These Businesses May Be Small, But Their Impact During The COVID-19 Pandemic Is Huge
“Unfortunately, the past can no longer survive in this post-pandemic world. If these walls could talk, they would tell beautiful and sad stories of many lives.”
This is the message printed on a sign hanging in the window of an iconic 24-hour diner down the street from where I live in Chicago. It had been serving up patty melts, milkshakes, and cups of coffee for nearly 60 years, but in the end, it simply could not survive the COVID-19 pandemic.
Stories like these are common around the US and the world right now, as small businesses are being hit hard by the pandemic. From stay-at-home order closures to a future of severely limited capacities, they’re finding it extraordinarily difficult to make it through.
As of mid-May, economists believe more than 100,000 small businesses have shut their doors permanently due to the pandemic.
Source: The Washington Post
Despite these challenges, some small businesses are managing to pull through. Of course, owners are still struggling to make ends meet and employees are working extra hours in order to make this possible.
Still, of those that are surviving this pandemic, many small businesses are recognizing a country in need and are finding ways to give back.
Because they deserve our sincere gratitude and we all could use a little more hope in the world right now, here are just a few ways small businesses are lending a hand to support those in need during the COVID-19 pandemic.
1. They’re providing meals to healthcare workers and restaurant workers out of a job.
Food is the way to many people’s hearts, but right now, it’s become more than just a kind gesture. Healthcare workers on the frontlines need fuel to make it through their chaotic days, and meals sent by small businesses make it so there’s one less thing they have to worry about.
For instance, Les’ Creative Hands LLC in Chicago, a small fruit sculpting business, has been supplying lunches for nurses at hospitals on the Southside of the city. Each week, along with her team, founder Leslie Horne brings boxes full of nutritious food to thank nurses on the frontlines.
Another company in Chicago, The Fifty/50 Restaurant Group, knows firsthand how the pandemic is affecting the restaurant industry. Pre-COVID-19, they operated 19 locations. Now, they only have 3 — and they’ve had to lay off around 600 workers.
They’re not leaving their team members — or restaurant workers in general — without assistance, however. At one of their locations, they debuted the Chicago Restaurant Workers Relief Center, which provides laid-off workers with a meal and a bag of groceries to go.

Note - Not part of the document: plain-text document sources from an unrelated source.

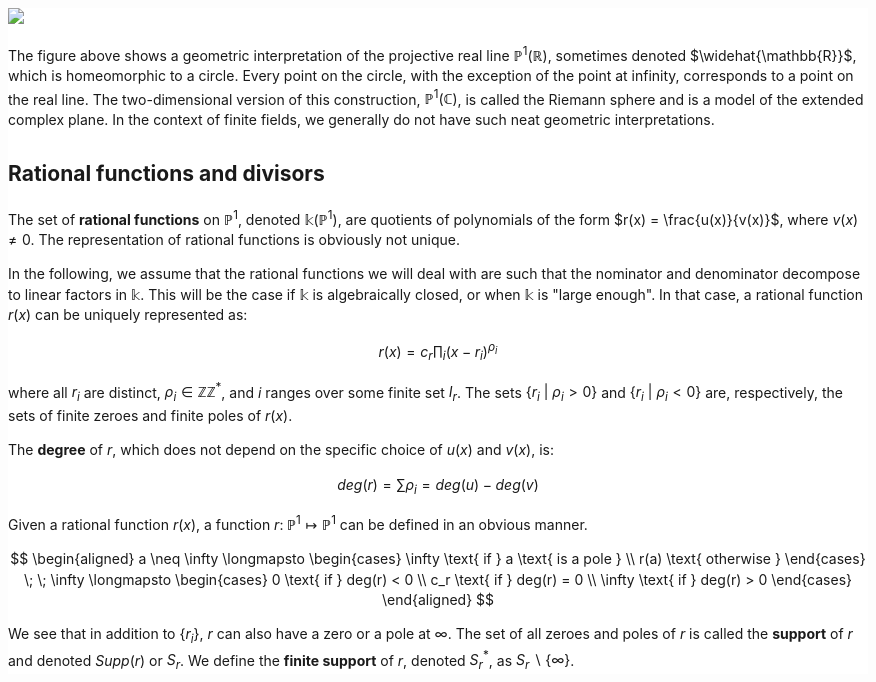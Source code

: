 ![](img/projective-real-line1.png)

The figure above shows a geometric interpretation of the projective real line $\mathbb{P}^1(\mathbb{R})$, sometimes denoted $\widehat{\mathbb{R}}$, which is homeomorphic to a circle. Every point on the circle, with the exception of the point at infinity, corresponds to a point on the real line. The two-dimensional version of this construction, $\mathbb{P}^1(\mathbb{C})$, is called the Riemann sphere and is a model of the extended complex plane. In the context of finite fields, we generally do not have such neat geometric interpretations.


## Rational functions and divisors

The set of **rational functions** on $\mathbb{P}^1$, denoted $\mathbb{k}(\mathbb{P}^1)$, are quotients of polynomials of the form $r(x) = \frac{u(x)}{v(x)}$, where $v(x) \neq 0$. The representation of rational functions is obviously not unique.

In the following, we assume that the rational functions we will deal with are such that the nominator and denominator decompose to linear factors in $\mathbb{k}$. This will be the case if $\mathbb{k}$ is algebraically closed, or when $\mathbb{k}$ is "large enough". In that case, a rational function $r(x)$ can be uniquely represented as:

$$
    r(x) = c_r \prod_i (x - r_i)^{\rho_i}
$$

where all $r_i$ are distinct, $\rho_i \in \mathbb{ZZ}^*$, and $i$ ranges over some finite set $I_r$. The sets $\{ r_i \: | \: \rho_i > 0 \}$ and $\{ r_i \: | \:  \rho_i < 0 \}$ are, respectively, the sets of finite zeroes and finite poles of $r(x)$.

The **degree** of $r$, which does not depend on the specific choice of $u(x)$ and $v(x)$, is:

$$
    deg(r) = \sum \rho_i = deg(u) - deg(v)
$$

Given a rational function $r(x)$, a function $r : \; \mathbb{P}^1 \mapsto \mathbb{P}^1$ can be defined in an obvious manner.

$$
    \begin{aligned}
        a \neq \infty \longmapsto \begin{cases}
			\infty \text{ if } a \text{ is a pole } \\
            r(a) \text{ otherwise }
		\end{cases}
        \; \;
        \infty \longmapsto \begin{cases}
			0 \text{ if } deg(r) < 0 \\
            c_r \text{ if } deg(r) = 0 \\
            \infty \text{ if } deg(r) > 0
		 \end{cases} 
    \end{aligned}
$$

We see that in addition to $\{ r_i \}$, $r$ can also have a zero or a pole at $\infty$.
The set of all zeroes and poles of $r$ is called the **support** of $r$ and denoted $Supp(r)$ or $S_r$. We define the **finite support** of $r$, denoted $S_r^*$, as $S_r \backslash \{ \infty \}$.
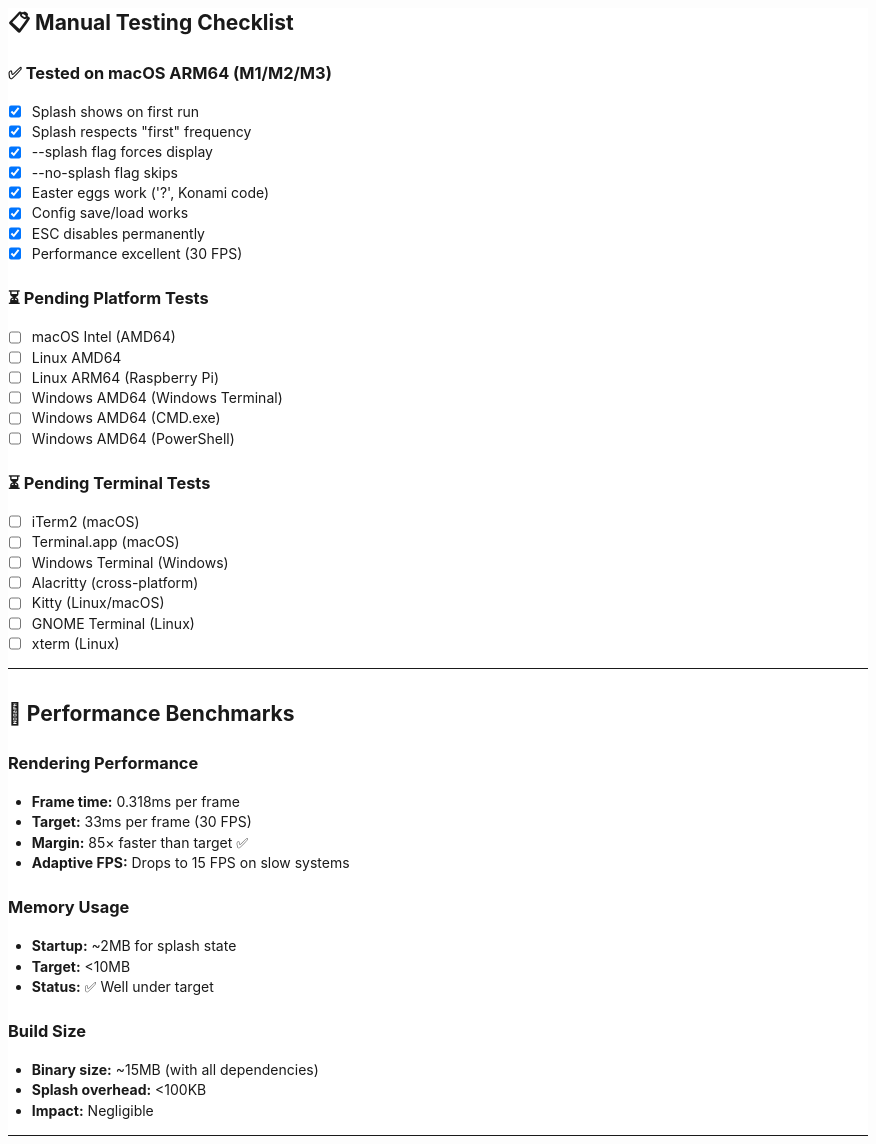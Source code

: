 
## 📋 Manual Testing Checklist

### ✅ Tested on macOS ARM64 (M1/M2/M3)
- [x] Splash shows on first run
- [x] Splash respects "first" frequency
- [x] --splash flag forces display
- [x] --no-splash flag skips
- [x] Easter eggs work ('?', Konami code)
- [x] Config save/load works
- [x] ESC disables permanently
- [x] Performance excellent (30 FPS)

### ⏳ Pending Platform Tests
- [ ] macOS Intel (AMD64)
- [ ] Linux AMD64
- [ ] Linux ARM64 (Raspberry Pi)
- [ ] Windows AMD64 (Windows Terminal)
- [ ] Windows AMD64 (CMD.exe)
- [ ] Windows AMD64 (PowerShell)

### ⏳ Pending Terminal Tests
- [ ] iTerm2 (macOS)
- [ ] Terminal.app (macOS)
- [ ] Windows Terminal (Windows)
- [ ] Alacritty (cross-platform)
- [ ] Kitty (Linux/macOS)
- [ ] GNOME Terminal (Linux)
- [ ] xterm (Linux)

---

## 🚀 Performance Benchmarks

### Rendering Performance
- **Frame time:** 0.318ms per frame
- **Target:** 33ms per frame (30 FPS)
- **Margin:** 85× faster than target ✅
- **Adaptive FPS:** Drops to 15 FPS on slow systems

### Memory Usage
- **Startup:** ~2MB for splash state
- **Target:** <10MB
- **Status:** ✅ Well under target

### Build Size
- **Binary size:** ~15MB (with all dependencies)
- **Splash overhead:** <100KB
- **Impact:** Negligible

---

2. They’re switching from making spirits to hand sanitizer.
Whiskey, rum, and other spirits used to be the name of the game for distilleries across the country. During the pandemic, however, many are trying their hand at producing hand sanitizer instead — and they’re finding themselves to be quite successful.
One family-run distillery in Pennsylvania, Eight Oaks Farm Distillery, has pledged to make hand sanitizer for as long as there’s a need — which is, right now, around 2,000 bottles a day. (Bonus: Thanks to this switch and tapping into savings, they’re able to retain and pay all of their employees.)
The toughest part has been finding the right ingredients and supplies, but thankfully, many community members are donating to the cause, which helps fuel their mission.
3. They’re donating their personal protective equipment (PPE) to hospitals.
Personal protective equipment is hard to come by these days, as the pandemic has led to much more stringent requirements to keep frontline workers safe. So when some small businesses who also use PPE — such as nail salons — had to close their doors, they figured they could at least put their equipment to good use.
One nail salon in Mobile, Alabama, called Top Nails 2, donated its entire inventory — a couple of hundred masks and 8 boxes of gloves. They weren’t the only ones, though. After one local pharmacist in Mobile made a request on Facebook, dozens of other salon owners banded together to donate over 134,000 pairs of gloves and 23,000 masks for the cause.
In Brentwood, Tennessee, another salon, called Zen Nails, is taking it a step further by making masks and gowns for local healthcare workers. One of the co-owners used to work as a registered nurse, so she wants to help out her fellow nurses in the best way she knows how.
Supporting Small Businesses — So They Can Continue To Support The Community
Owners of small businesses often have deep ties to their communities. Whether they grew up there or they’re transplants who’ve come to love their town, they rely on the support of the community for their success. Plus, their success is directly related to how much a community thrives, including boosting real estate and providing work to local community members.
During this pandemic, small businesses are facing some serious hurdles, and many are finding it tough to keep their doors open. If you’re able to, now is the time to support those local small businesses that you love. Whether it’s ordering take out from your favorite small restaurant or purchasing a gift card from your local salon, they would undoubtedly appreciate your support.
There’s a lot of uncertainty in a global crisis. But these examples show how capable we are of moving forward together — empowered by connection, support, and purpose.